Disclosure of Invention

The invention aims to overcome the defects of the prior art and solve the problem that the large-size high-speed measurement of an optical element cannot be realized in the prior art, and provides an ultrafast laser imaging-based large-aperture optical element measuring system, which can realize surface measurement within pulse time when in application, can realize real-time online monitoring because measurement parameters comprise basic physical quantities such as amplitude, phase and the like of the optical element, and is favorable for deep analysis of the whole working process state of the optical element.

The purpose of the invention is realized by the following technical scheme:

a large-aperture optical element measuring system based on ultrafast laser imaging, the large-aperture optical element measuring system comprising: the system comprises a laser, a first diffraction grating, a first light beam adjusting piece, a second diffraction grating, a spectroscope, a dispersion element, a time lens module and a high-speed detection system, wherein the laser is configured to output wide-spectrum ultrafast pulse laser; the first diffraction grating is configured to convert the received broad-spectrum ultrafast pulse laser into a line-like light spot and output the line-like light spot to the first light beam adjusting part; the first light beam adjusting part is configured to convert the received line-like light spots into rectangular light spots and irradiate the rectangular light spots on the optical element to be measured; the second light beam adjusting part and the second diffraction grating are configured to output light spots emitted by the optical element to be detected to the spectroscope; the spectroscope is configured to divide the received light beam into two beams and output the two beams to the dispersion element and the time lens module respectively; the high speed detection system is configured to collect, store and analyze the optical signals output by the dispersive element and the time lens module.

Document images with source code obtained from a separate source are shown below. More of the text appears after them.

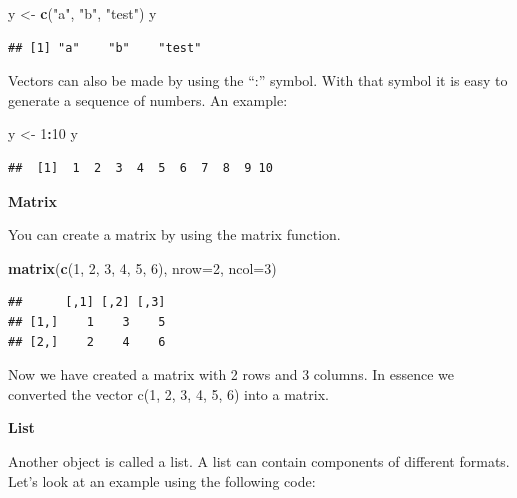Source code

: \documentclass[
]{book}
\newenvironment{Shaded}{\begin{snugshade}}{\end{snugshade}}
\newcommand{\DataTypeTok}[1]{\textcolor[rgb]{0.13,0.29,0.53}{#1}}
\newcommand{\DecValTok}[1]{\textcolor[rgb]{0.00,0.00,0.81}{#1}}
\newcommand{\KeywordTok}[1]{\textcolor[rgb]{0.13,0.29,0.53}{\textbf{#1}}}
\newcommand{\NormalTok}[1]{#1}
\newcommand{\OperatorTok}[1]{\textcolor[rgb]{0.81,0.36,0.00}{\textbf{#1}}}
\newcommand{\StringTok}[1]{\textcolor[rgb]{0.31,0.60,0.02}{#1}}
\begin{document}
\begin{Shaded}
\begin{Highlighting}[]
\NormalTok{y <-}\StringTok{ }\KeywordTok{c}\NormalTok{(}\StringTok{"a"}\NormalTok{, }\StringTok{"b"}\NormalTok{, }\StringTok{"test"}\NormalTok{)}
\NormalTok{y}
\end{Highlighting}
\end{Shaded}

\begin{verbatim}
## [1] "a"    "b"    "test"
\end{verbatim}

Vectors can also be made by using the ``:'' symbol. With that symbol it is easy to generate a sequence of numbers. An example:

\begin{Shaded}
\begin{Highlighting}[]
\NormalTok{y <-}\StringTok{ }\DecValTok{1}\OperatorTok{:}\DecValTok{10}
\NormalTok{y}
\end{Highlighting}
\end{Shaded}

\begin{verbatim}
##  [1]  1  2  3  4  5  6  7  8  9 10
\end{verbatim}

\textbf{Matrix}

You can create a matrix by using the matrix function.

\begin{Shaded}
\begin{Highlighting}[]
\KeywordTok{matrix}\NormalTok{(}\KeywordTok{c}\NormalTok{(}\DecValTok{1}\NormalTok{, }\DecValTok{2}\NormalTok{, }\DecValTok{3}\NormalTok{, }\DecValTok{4}\NormalTok{, }\DecValTok{5}\NormalTok{, }\DecValTok{6}\NormalTok{), }\DataTypeTok{nrow=}\DecValTok{2}\NormalTok{, }\DataTypeTok{ncol=}\DecValTok{3}\NormalTok{)}
\end{Highlighting}
\end{Shaded}

\begin{verbatim}
##      [,1] [,2] [,3]
## [1,]    1    3    5
## [2,]    2    4    6
\end{verbatim}

Now we have created a matrix with 2 rows and 3 columns. In essence we converted the vector c(1, 2, 3, 4, 5, 6) into a matrix.

\textbf{List}

Another object is called a list. A list can contain components of different formats. Let's look at an example using the following code:
\end{document}

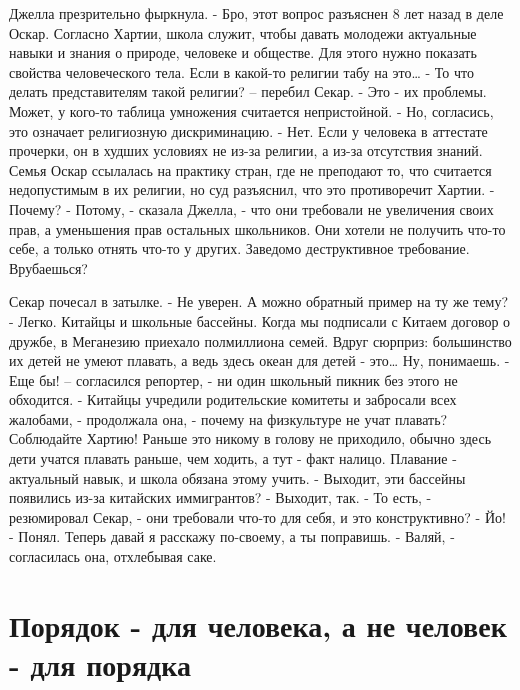 \documentclass[10pt,final]{book}
\begin{document}
Джелла презрительно фыркнула.
- Бро, этот вопрос разъяснен 8 лет назад в деле Оскар. Согласно Хартии, школа служит, чтобы давать молодежи актуальные навыки и знания о природе, человеке и обществе. Для этого нужно показать свойства человеческого тела. Если в какой-то религии табу на это\ldots{}
- То что делать представителям такой религии? -- перебил Секар.
- Это - их проблемы. Может, у кого-то таблица умножения считается непристойной.
- Но, согласись, это означает религиозную дискриминацию.
- Нет. Если у человека в аттестате прочерки, он в худших условиях не из-за религии, а из-за отсутствия знаний. Семья Оскар ссылалась на практику стран, где не преподают то, что считается недопустимым в их религии, но суд разъяснил, что это противоречит Хартии.
- Почему?
- Потому, - сказала Джелла, - что они требовали не увеличения своих прав, а уменьшения прав остальных школьников. Они хотели не получить что-то себе, а только отнять что-то у других. Заведомо деструктивное требование. Врубаешься?

Секар почесал в затылке.
- Не уверен. А можно обратный пример на ту же тему?
- Легко. Китайцы и школьные бассейны. Когда мы подписали с Китаем договор о дружбе, в Меганезию приехало полмиллиона семей. Вдруг сюрприз: большинство их детей не умеют плавать, а ведь здесь океан для детей - это\ldots{} Ну, понимаешь.
- Еще бы! -- согласился репортер, - ни один школьный пикник без этого не обходится.
- Китайцы учредили родительские комитеты и забросали всех жалобами, - продолжала она, - почему на физкультуре не учат плавать? Соблюдайте Хартию! Раньше это никому в голову не приходило, обычно здесь дети учатся плавать раньше, чем ходить, а тут - факт налицо. Плавание - актуальный навык, и школа обязана этому учить.
- Выходит, эти бассейны появились из-за китайских иммигрантов?
- Выходит, так.
- То есть, - резюмировал Секар, - они требовали что-то для себя, и это конструктивно?
- Йо!
- Понял. Теперь давай я расскажу по-своему, а ты поправишь.
- Валяй, - согласилась она, отхлебывая саке.



\chapter{Порядок - для человека, а не человек - для порядка}
\end{document}
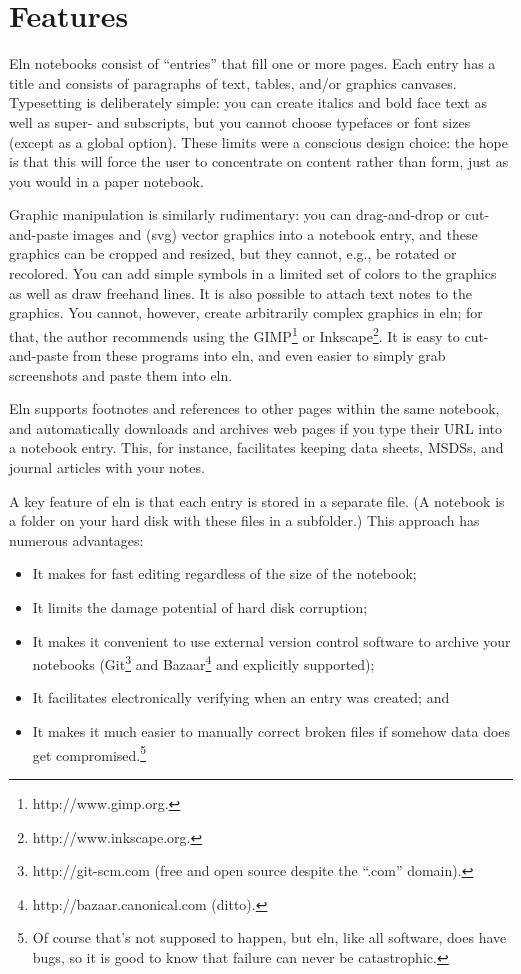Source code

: \documentclass[11pt]{report}
\begin{document}
\section{Features}

Eln notebooks consist of ``entries'' that fill one or more pages.
Each entry has a title and consists of paragraphs of text, tables, and/or
graphics canvases. Typesetting is deliberately simple: you can create italics
and bold face text as well as super- and subscripts, but you cannot
choose typefaces or font sizes (except as a global option). These
limits were a conscious design choice: the hope is that this will
force the user to concentrate on content rather than form, just as you
would in a paper notebook.

Graphic manipulation is similarly rudimentary: you can drag-and-drop
or cut-and-paste images and (svg) vector graphics into a notebook
entry, and these graphics can be cropped and resized, but they cannot,
e.g., be rotated or recolored. You can add simple symbols in a limited
set of colors to the graphics as well as draw freehand lines. It is also
possible to attach text notes to the graphics. You cannot, however,
create arbitrarily complex graphics in eln; for that, the author
recommends using the GIMP\footnote{http://www.gimp.org.} or
Inkscape\footnote{http://www.inkscape.org.}. It is easy to
cut-and-paste from these programs into eln, and even easier to simply
grab screenshots and paste them into eln.

Eln supports footnotes and references to other pages within the same
notebook, and automatically downloads and archives web pages if you
type their URL into a notebook entry. This, for instance, facilitates
keeping data sheets, MSDSs, and journal articles with your notes.

A key feature of eln is that each entry is stored in a separate
file. (A notebook is a folder on your hard disk with these files in a
subfolder.) This approach has numerous advantages:
\begin{itemize}
  \item It makes for fast
editing regardless of the size of the notebook;
\item It limits the damage
potential of hard disk corruption;
\item It makes it convenient to use
external version control software to archive your notebooks
(Git\footnote{http://git-scm.com (free and open source despite the
  ``.com'' domain).} and Bazaar\footnote{http://bazaar.canonical.com (ditto).} and
explicitly supported);
\item It facilitates electronically verifying when an
entry was created; and
\item It makes it much easier to manually correct
broken files if somehow data does get compromised.\footnote{Of course
  that's not supposed to happen, but eln, like all software, does have
  bugs, so it is good to know that failure can never be catastrophic.}
\end{itemize}
\end{document}
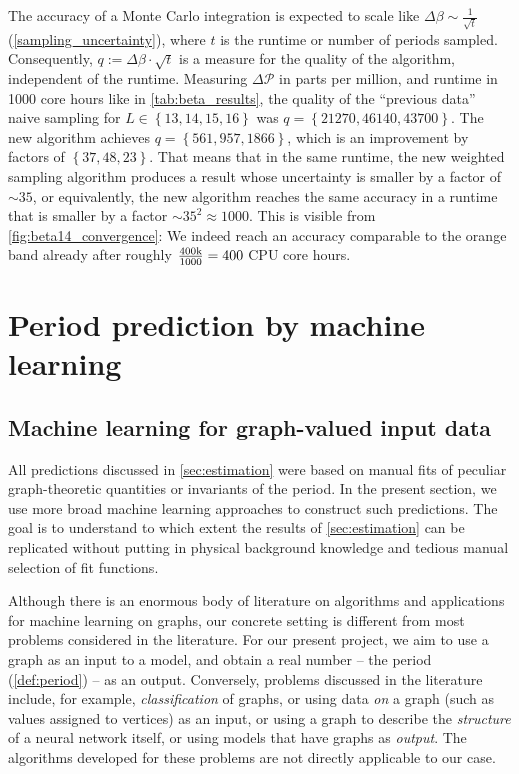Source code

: \documentclass[12pt]{article}
\numberwithin{equation}{section}
\newcommand{\period}{\mathcal P}
\begin{document}
The accuracy of a Monte Carlo integration is expected to scale like $\Delta \beta \sim \frac{1}{\sqrt t}$ (\cref{sampling_uncertainty}), where $t$ is the runtime or number of periods sampled. Consequently, $q:=\Delta \beta  \cdot \sqrt t$ is a measure for the quality of the algorithm,   independent of the runtime. Measuring $\Delta \period$ in parts per million, and runtime in 1000 core hours like in \cref{tab:beta_results}, the quality of the \enquote{previous data} naive sampling for $L\in \left \lbrace 13,14,15,16 \right \rbrace $ was $q=\left \lbrace 21270,46140,43700  \right \rbrace $. The new algorithm achieves $q=\left \lbrace 561,957,1866 \right \rbrace $, which is an improvement by  factors of $\left \lbrace 37,48, 23 \right \rbrace    $. That means that in the same runtime, the new weighted sampling algorithm produces a result whose uncertainty is smaller by a factor of $\sim 35$, or equivalently, the new algorithm reaches the same  accuracy in a runtime that is smaller by a factor $\sim 35^2\approx 1000$. This is visible from  \cref{fig:beta14_convergence}: We indeed reach an accuracy comparable to the orange band already after roughly $ \frac{400 \text k}{1000}=400$ CPU core hours.







\newpage 
\section{Period prediction by machine learning}\label{sec:machine_learning}



\subsection{Machine learning for graph-valued input data} \label{sec:ML_introduction}

All predictions discussed in \cref{sec:estimation} were based on manual fits of peculiar graph-theoretic quantities or invariants of the period. In the present section, we use more broad machine learning approaches to construct such predictions. The goal is to understand to which extent the results of \cref{sec:estimation} can be replicated without putting in physical background knowledge and tedious manual selection of fit functions. 


Although there is an enormous body of literature on algorithms and applications for machine learning on graphs, our concrete setting is different from most problems considered in the literature. For our present project, we aim to use a graph as an input to a model, and obtain a real number -- the period (\cref{def:period}) -- as an output. Conversely, problems discussed in the literature include, for example, \emph{classification} of graphs, or using data \emph{on} a graph (such as values assigned to vertices) as an input, or using a graph to describe the \emph{structure} of a neural network itself, or using models that have graphs as \emph{output}. The algorithms developed for these problems are not directly applicable to our case. 
\end{document}
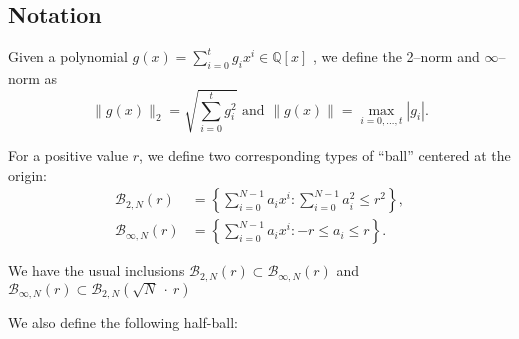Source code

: \documentclass[a4paper, 12pt]{article}
\newcommand{\ndash}{\nobreakdash --}
\begin{document}
	\subsection{Notation}
	
	Given a polynomial $g(x)=\sum_{i=0}^{t}{g_i x^i} \in \mathbb{Q}[x]$ , we define the 2\ndash norm and $\infty$\ndash norm as
	\[
		\|g(x)\|_2 = \sqrt{\sum_{i=0}^{t}{g_i^2}} \text{ and } \|g(x)\|=\max_{i=0, \dots, t} |g_i|.
	\]	
	
	For a positive value $r$, we define two corresponding types of “ball” centered at	the origin:
	\begin{align*}
		\mathcal{B}_{2,N}(r)&=\left\{ \sum_{i=0}^{N-1}{a_i x^i} : \sum_{i=0}^{N-1}{a_i^2 \le r^2} \right\},\\
		\mathcal{B}_{\infty,N}(r)&=\left\{ \sum_{i=0}^{N-1}{a_i x^i} : {-r \le a_i \le r} \right\}.
	\end{align*}
	
	We have the usual inclusions $\mathcal{B}_{2,N}(r) \subset \mathcal{B}_{\infty,N}(r)$ and $\mathcal{B}_{\infty,N}(r) \subset \mathcal{B}_{2,N}(\surd N~\cdot~r)$
	
	We also define the following half-ball:
	
	
	
\end{document}
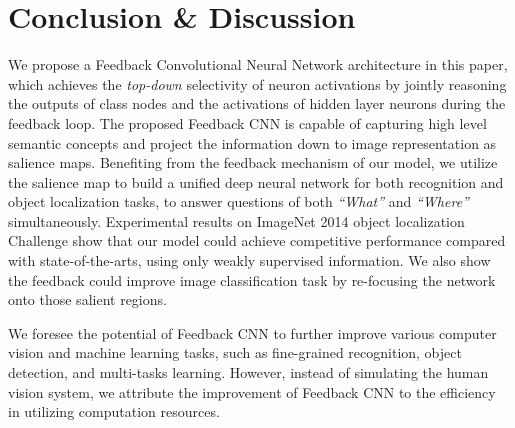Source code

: \section{Conclusion \& Discussion}
\label{sec:conclusion}

We propose a Feedback Convolutional Neural Network architecture in this paper, which achieves the \emph{top-down} selectivity of neuron activations by jointly reasoning the outputs of class nodes and the activations of hidden layer neurons during the feedback loop. The proposed Feedback CNN is capable of capturing high level semantic concepts and project the information down to image representation as salience maps. Benefiting from the feedback mechanism of our model, we utilize the salience map to build a unified deep neural network for both recognition and object localization tasks, to answer questions of both \emph{``What''} and \emph{``Where''} simultaneously. Experimental results on ImageNet 2014 object localization Challenge show that our model could achieve competitive performance compared with state-of-the-arts, using only weakly supervised information. We also show the feedback could improve image classification task by re-focusing the network onto those salient regions.

We foresee the potential of Feedback CNN to further improve various computer vision and machine learning tasks, such as fine-grained recognition, object detection, and multi-tasks learning. However, instead of simulating the human vision system, we attribute the improvement of Feedback CNN to the efficiency in utilizing computation resources.
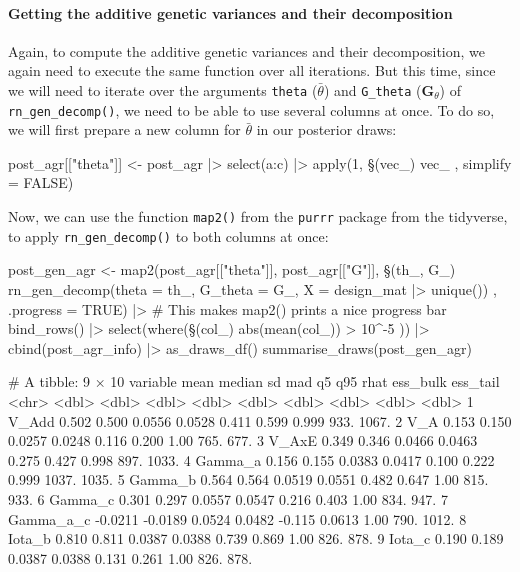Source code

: \documentclass[a4paper,12pt,twoside]{article}
\begin{document}
\paragraph{Getting the additive genetic variances and their decomposition}
Again, to compute the additive genetic variances and their decomposition, we again need to execute the same function over all iterations. But this time, since we will need to iterate over the arguments \texttt{theta} ($\bar{\theta}$) and \texttt{G\_theta} ($\mathbf{G}_{\theta}$) of \texttt{rn\_gen\_decomp()}, we need to be able to use several columns at once.
To do so, we will first prepare a new column for $\bar{\theta}$ in our posterior draws:
\begin{Rinput}
post_agr[["theta"]] <-
    post_agr |>
    select(a:c) |>
    apply(1, \§§(vec_) { vec_ }, simplify = FALSE)
\end{Rinput}
Now, we can use the function \texttt{map2()} from the \texttt{purrr} package from the tidyverse, to apply \texttt{rn\_gen\_decomp()} to both columns at once:
\begin{Rinput}
post_gen_agr <-
    map2(post_agr[["theta"]], post_agr[["G"]],
     \§§(th_, G_) { rn_gen_decomp(theta = th_,
                                G_theta = G_,
                                X = design_mat |> unique()) },
     .progress = TRUE) |>   # This makes map2() prints a nice progress bar
    bind_rows() |>
    select(where(\§§(col_) { abs(mean(col_)) > 10^-5 })) |>
    cbind(post_agr_info) |>
    as_draws_df()
summarise_draws(post_gen_agr)
\end{Rinput}
\begin{Routput}
# A tibble: 9 × 10
  variable     mean  median     sd    mad     q5    q95  rhat ess_bulk ess_tail
  <chr>       <dbl>   <dbl>  <dbl>  <dbl>  <dbl>  <dbl> <dbl>    <dbl>    <dbl>
1 V_Add      0.502   0.500  0.0556 0.0528  0.411 0.599  0.999     933.    1067.
2 V_A        0.153   0.150  0.0257 0.0248  0.116 0.200  1.00      765.     677.
3 V_AxE      0.349   0.346  0.0466 0.0463  0.275 0.427  0.998     897.    1033.
4 Gamma_a    0.156   0.155  0.0383 0.0417  0.100 0.222  0.999    1037.    1035.
5 Gamma_b    0.564   0.564  0.0519 0.0551  0.482 0.647  1.00      815.     933.
6 Gamma_c    0.301   0.297  0.0557 0.0547  0.216 0.403  1.00      834.     947.
7 Gamma_a_c -0.0211 -0.0189 0.0524 0.0482 -0.115 0.0613 1.00      790.    1012.
8 Iota_b     0.810   0.811  0.0387 0.0388  0.739 0.869  1.00      826.     878.
9 Iota_c     0.190   0.189  0.0387 0.0388  0.131 0.261  1.00      826.     878.
\end{Routput}
\end{document}
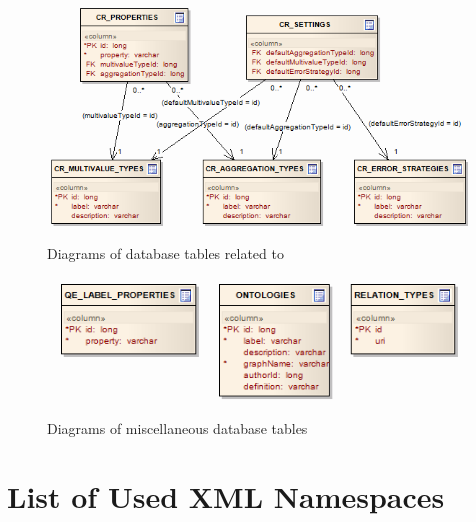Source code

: \begin{figure}[htbp]
    \centering
    \includegraphics[scale=0.6]{images/db-cr.png}
    \caption{Diagrams of database tables related to \CR}
	\label{fig:dbCR}
\end{figure}

\begin{figure}[htbp]
    \centering
    \includegraphics[scale=0.6]{images/db-misc.png}
    \caption{Diagrams of miscellaneous database tables}
	\label{fig:dbMisc}
\end{figure}

\chapter{List of Used XML Namespaces}





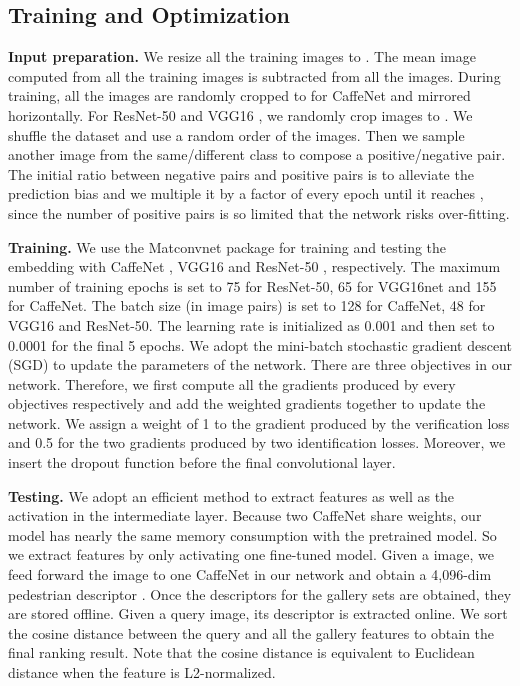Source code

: \documentclass[journal]{IEEEtran}
\begin{document}
\subsection{Training and Optimization} \label{3.6}

\textbf{Input preparation.} We resize all the training images to . The mean image computed from all the training images is subtracted from all the images. During training, all the images are randomly cropped to  for CaffeNet \cite{krizhevsky2012imagenet} and mirrored horizontally. For ResNet-50 \cite{he2016deep} and VGG16 \cite{simonyan2014very}, we randomly crop images to . We shuffle the dataset and use a random order of the images. Then we sample another image from the same/different class to compose a positive/negative pair. The initial ratio between negative pairs and positive pairs is  to alleviate the prediction bias and we multiple it by a factor of  every epoch until it reaches , since the number of positive pairs is so limited that the network risks over-fitting. 

\textbf{Training.} We use the Matconvnet \cite{vedaldi15matconvnet} package for training and testing the embedding with CaffeNet \cite{krizhevsky2012imagenet}, VGG16 \cite{simonyan2014very} and ResNet-50 \cite{he2016deep}, respectively. The maximum number of training epochs is set to 75 for ResNet-50, 65 for VGG16net and 155 for CaffeNet. The batch size (in image pairs) is set to 128 for CaffeNet, 48 for VGG16 and ResNet-50. The learning rate is initialized as 0.001 and then set to 0.0001 for the final 5 epochs. We adopt the mini-batch stochastic gradient descent (SGD) to update the parameters of the network. There are three objectives in our network. Therefore, we first compute all the gradients produced by every objectives respectively and add the weighted gradients together to update the network. We assign a weight of 1 to the gradient produced by the verification loss and 0.5 for the two gradients produced by two identification losses. Moreover, we insert the dropout function \cite{srivastava2014dropout} before the final convolutional layer.

\textbf{Testing.} We adopt an efficient method to extract features as well as the activation in the intermediate layer. Because two CaffeNet share weights, our model has nearly the same memory consumption with the pretrained model. So we extract features by only activating one fine-tuned model. Given a  image, we feed forward the image to one CaffeNet in our network and obtain a 4,096-dim pedestrian descriptor . Once the descriptors for the gallery sets are obtained, they are stored offline. Given a query image, its descriptor is extracted online. We sort the cosine distance between the query and all the gallery features to obtain the final ranking result. Note that the cosine distance is equivalent to Euclidean distance when the feature is L2-normalized.
\end{document}

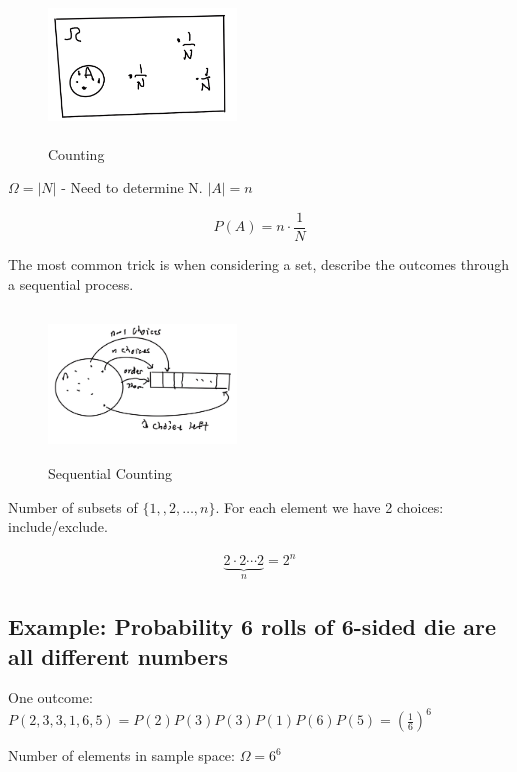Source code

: 
\begin{figure}[ht]
\centering
\includegraphics[width=5cm, height=4cm]{images/L04/counting.jpeg}
\caption{Counting}
\end{figure}

$\Omega=|N|$ - Need to determine N.
$|A|=n$

$$
P(A)=n\cdot \frac{1}{N}
$$

 The most common trick is when considering a set, describe the outcomes through a sequential process.

\begin{figure}[ht]
\centering
\includegraphics[width=5cm, height=4cm]{images/L04/seq_counting.jpeg}
\caption{Sequential Counting}
\end{figure}


Number of subsets of $\{1,,2, \ldots, n\}$.  For each element we have 2 choices: include/exclude.

\begin{align*}
    \underbrace{2\cdot 2\cdots 2}_{n} = 2^n
\end{align*}

\subsection{Example: Probability 6 rolls of 6-sided die are all different numbers}


One outcome: $P(2,3,3,1,6,5)=P(2)P(3)P(3)P(1)P(6)P(5)=(\frac{1}{6})^6$

Number of elements in sample space: $\Omega=6^6$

According to a preferred embodiment, the optical element under test is configured to project or reflect the received light spot.

According to a preferred embodiment, the dispersion element is used for realizing Fourier dispersion transformation of light to be measured, and high-speed measurement of the amplitude of the light beam to be measured is realized.

According to a preferred embodiment, the time lens module is adapted to enable high-speed measurement of the laser phase.

According to a preferred embodiment, the first diffraction grating is configured to: mapping frequency domain information of the pulsed laser to a linelike spatial domain under fraunhofer diffraction conditions, the second diffraction grating being configured to: under the condition of Fraunhofer diffraction, the mapping from the line-like space to the frequency domain is realized.

According to a preferred embodiment, the first beam conditioning element is configured to: converting the line-like light spots into rectangular light spots; the second beam adjuster is configured to: the rectangular light spot is converted into a linear light spot.

According to a preferred embodiment, the high-speed detection system comprises a high-speed detector, a high-speed data acquisition card, a computer or an oscilloscope.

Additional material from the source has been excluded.